Compare their reaction to the actions of the Imam who protected Osborne from revenge so that justice could be brought. Consider his willingness to stand by his enemy in his moment of need with public figures who create fear by demonising difference. The mark of our humanness lies in how we treat those who are strangers and those who would see us as their enemy.
Cyrenians is a values-led, relationship-based organisation. We know for our values of compassion, respect, integrity and innovation to be real, we need to live them with whoever we are in relationship with, no matter how differently they see the world and especially no matter their past choices. We journey at times with people who have made choices that were harmful for others. It’s hard at times to get past that but we know we must or change will never happen. Instead, we will ourselves be another barrier to transformation.

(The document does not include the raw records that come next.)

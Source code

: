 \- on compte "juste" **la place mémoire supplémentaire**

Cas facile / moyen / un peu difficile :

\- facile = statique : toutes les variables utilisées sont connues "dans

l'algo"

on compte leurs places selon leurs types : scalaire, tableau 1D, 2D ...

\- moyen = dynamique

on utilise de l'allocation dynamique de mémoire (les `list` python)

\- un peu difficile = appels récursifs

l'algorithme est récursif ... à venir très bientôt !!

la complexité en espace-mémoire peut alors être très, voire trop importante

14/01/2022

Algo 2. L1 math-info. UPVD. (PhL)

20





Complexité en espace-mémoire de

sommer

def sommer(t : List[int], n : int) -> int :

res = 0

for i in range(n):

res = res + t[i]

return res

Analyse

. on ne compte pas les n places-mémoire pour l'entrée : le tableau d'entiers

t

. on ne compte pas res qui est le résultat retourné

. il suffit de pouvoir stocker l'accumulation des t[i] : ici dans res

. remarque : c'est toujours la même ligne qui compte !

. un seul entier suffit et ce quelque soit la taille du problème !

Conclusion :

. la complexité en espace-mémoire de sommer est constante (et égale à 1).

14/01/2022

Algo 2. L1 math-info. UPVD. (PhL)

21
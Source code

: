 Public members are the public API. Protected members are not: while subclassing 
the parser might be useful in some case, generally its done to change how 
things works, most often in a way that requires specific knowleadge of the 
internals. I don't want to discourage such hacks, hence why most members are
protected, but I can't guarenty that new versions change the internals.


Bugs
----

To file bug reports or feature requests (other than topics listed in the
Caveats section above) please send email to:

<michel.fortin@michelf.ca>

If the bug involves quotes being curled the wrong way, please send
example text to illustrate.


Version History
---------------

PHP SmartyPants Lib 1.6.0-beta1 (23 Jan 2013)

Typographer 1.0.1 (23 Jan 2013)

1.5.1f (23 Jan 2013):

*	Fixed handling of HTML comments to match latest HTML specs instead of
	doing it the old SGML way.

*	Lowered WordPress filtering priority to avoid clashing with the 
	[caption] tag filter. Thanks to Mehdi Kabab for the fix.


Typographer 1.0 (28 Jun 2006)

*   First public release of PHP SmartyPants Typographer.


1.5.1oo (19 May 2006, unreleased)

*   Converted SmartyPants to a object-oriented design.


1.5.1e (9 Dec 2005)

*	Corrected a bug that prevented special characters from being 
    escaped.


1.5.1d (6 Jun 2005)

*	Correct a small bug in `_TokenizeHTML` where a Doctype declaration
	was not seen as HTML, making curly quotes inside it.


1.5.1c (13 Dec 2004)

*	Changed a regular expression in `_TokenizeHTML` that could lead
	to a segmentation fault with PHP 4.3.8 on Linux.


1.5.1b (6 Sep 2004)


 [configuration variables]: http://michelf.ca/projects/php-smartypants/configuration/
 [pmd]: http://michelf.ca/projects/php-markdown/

We apply a way of thinking called “unconditional positive regard” based on the work of Carl Rogers. No matter what we know of someone’s choices, we still try to see the person, the human being before us and connect with them in that space. In that human connection, change and healing is possible.
We don’t get it right every time. It is really hard to do. But the outcome is much better than a response built on rejection of difference, prejudice or the anger that another human being could act in harmful way towards their neighbours. It was modelled by the Finsbury Park Imam. It is his leadership that shows us a way through the struggles of the last few weeks.